Here we are going to look at a few issues that Term Insurance products have over other life insurance coverage. Most of the time people buy life insurance coverage based on price and not based on what each insurance type provides to you. Most people would automatically think that term insurance products are the most “value for money” proposition when it comes to life insurance however it is only under a small frame of reference that it is an efficient allocation of funds for your family. Below we will explore the many issues that term insurance have.

The first and most obvious short fall of term insurance is that it isn’t permanent. As the name would suggest it is only bought for a term which can range anywhere from 1 year to 20 years. After the term is over the insurer has every right not to extend you life insurance policy which would effectively mean that you have wasted all your previous premium payments for basically nothing. This is one of the main short falls of term insurance. The insurer is under no obligation to renew its policy with you. It will only do so if you are in very good health and do not pose a risk to the insurance company. If you have an illness that may threaten your life then you are most likely going to have you insurance company bar your from reinsurance.

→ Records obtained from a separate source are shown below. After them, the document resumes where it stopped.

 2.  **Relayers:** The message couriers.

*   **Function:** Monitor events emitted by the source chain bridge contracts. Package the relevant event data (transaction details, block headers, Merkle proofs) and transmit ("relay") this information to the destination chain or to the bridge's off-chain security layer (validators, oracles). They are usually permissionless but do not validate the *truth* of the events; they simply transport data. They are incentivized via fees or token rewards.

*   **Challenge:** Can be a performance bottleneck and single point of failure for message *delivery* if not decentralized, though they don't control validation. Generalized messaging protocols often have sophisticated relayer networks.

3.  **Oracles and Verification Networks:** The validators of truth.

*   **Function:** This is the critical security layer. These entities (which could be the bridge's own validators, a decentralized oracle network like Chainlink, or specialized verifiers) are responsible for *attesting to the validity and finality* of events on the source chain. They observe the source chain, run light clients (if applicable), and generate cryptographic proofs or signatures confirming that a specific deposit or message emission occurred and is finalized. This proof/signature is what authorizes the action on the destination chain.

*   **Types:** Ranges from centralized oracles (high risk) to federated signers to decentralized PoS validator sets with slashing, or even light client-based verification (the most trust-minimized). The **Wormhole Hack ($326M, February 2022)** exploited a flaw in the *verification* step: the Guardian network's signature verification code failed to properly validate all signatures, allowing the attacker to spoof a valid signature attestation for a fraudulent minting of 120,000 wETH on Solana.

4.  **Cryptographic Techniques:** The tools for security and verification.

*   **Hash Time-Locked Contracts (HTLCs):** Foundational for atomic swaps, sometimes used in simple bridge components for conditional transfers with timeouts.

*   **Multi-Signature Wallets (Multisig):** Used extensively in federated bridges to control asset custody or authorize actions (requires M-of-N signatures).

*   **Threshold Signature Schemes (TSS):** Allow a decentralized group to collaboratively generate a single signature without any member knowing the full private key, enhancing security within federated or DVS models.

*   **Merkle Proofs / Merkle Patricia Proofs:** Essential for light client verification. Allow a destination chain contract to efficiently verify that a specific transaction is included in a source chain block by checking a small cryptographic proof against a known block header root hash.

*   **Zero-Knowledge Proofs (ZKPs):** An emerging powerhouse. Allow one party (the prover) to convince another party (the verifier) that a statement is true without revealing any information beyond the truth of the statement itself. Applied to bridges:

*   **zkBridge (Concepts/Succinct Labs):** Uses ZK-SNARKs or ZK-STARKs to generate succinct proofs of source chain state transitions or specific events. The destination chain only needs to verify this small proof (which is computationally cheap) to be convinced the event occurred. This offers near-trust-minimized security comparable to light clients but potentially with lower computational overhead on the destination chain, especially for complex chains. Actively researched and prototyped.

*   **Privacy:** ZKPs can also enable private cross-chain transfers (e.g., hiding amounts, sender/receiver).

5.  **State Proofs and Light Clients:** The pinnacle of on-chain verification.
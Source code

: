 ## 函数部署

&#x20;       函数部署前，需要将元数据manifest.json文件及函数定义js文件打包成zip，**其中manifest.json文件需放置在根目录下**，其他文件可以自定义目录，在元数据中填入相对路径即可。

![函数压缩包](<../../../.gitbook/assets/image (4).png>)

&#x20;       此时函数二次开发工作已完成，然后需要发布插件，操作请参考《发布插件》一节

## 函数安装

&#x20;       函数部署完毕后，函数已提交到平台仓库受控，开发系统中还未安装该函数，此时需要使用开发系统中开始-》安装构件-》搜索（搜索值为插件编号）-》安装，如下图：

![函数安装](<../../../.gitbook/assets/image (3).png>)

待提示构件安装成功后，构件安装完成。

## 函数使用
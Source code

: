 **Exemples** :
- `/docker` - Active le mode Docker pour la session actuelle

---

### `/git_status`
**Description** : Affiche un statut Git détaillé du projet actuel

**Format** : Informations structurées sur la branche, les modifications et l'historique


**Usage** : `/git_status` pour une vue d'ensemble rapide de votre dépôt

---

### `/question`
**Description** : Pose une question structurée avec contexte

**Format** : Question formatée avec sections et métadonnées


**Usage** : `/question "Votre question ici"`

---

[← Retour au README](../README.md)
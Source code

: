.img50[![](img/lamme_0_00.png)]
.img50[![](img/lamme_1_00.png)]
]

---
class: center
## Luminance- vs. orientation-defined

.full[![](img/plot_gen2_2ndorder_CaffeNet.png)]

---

Term insurance products are straight insurance vehicles and unlike other life insurance plans do not have built in saving plans or accumulatable cash values over time. Some people would think that his is good however for the majority of people being forced to save is actually quite a good thing as we are never as disciplined as we are supposed to be when it comes to our finances. Insurance products are also normally tax deferrable meaning that you can expense away the cost of insurance products (including the accumulated cash value) so whatever you put into the insurance product is in effect tax exempt. This is one of the loopholes in many countries tax systems that insurance companies are very happy to exploit. With term insurance however, you can’t do it and thus lose out on the benefit if you choose this type of life insurance.

Because of the “straight” nature of term insurance products, there are also no other riders or features that the insurance is bundled with. It is quiet normal to see most other life insurance products being bundled with health insurance, personal injury insurance, some even coming with nifty features such as credit card protection plans or even mortgage protection plans. You will see none of this in term insurance products. Some of the time the extra bundled features come to you at a discounted rate; depending on what you need at the time it could represent good value to you at the time. You won’t have this option with term insurance products.

With term insurance products, there is no way you can guarantee having a policy renewed until you die. This simply is the risk that you have to take when taking up this type of life insurance product. It is because of this “escape” clause with the insurer that you are paying so much less for your yearly premiums compared to whole life insurance programs. This is one of the mistakes that many people fall victim too. They see the much lower premiums and high death benefit and immediately sign-up without thinking of the eventuality of their actions. In a recent life insurance institute study revealed that term insurance products only paid out on average only 5% of the time. This represents an appalling pay-out ratio in any terms.

The last but most disturbing point of all is that the first premium that you pay for your term insurance is going to be the cheapest that you will experience in your life. This is true for term insurance as there aren’t any other cash flow enhancing vehicles associated with the coverage so you have to pay the raw premium every time without the aid of any investment vehicle. As such, the premium rates are set to continuously go up as you age. At some point in time the insurance rates will be so high that it will almost always be financially unsound to pay for the term insurance any longer.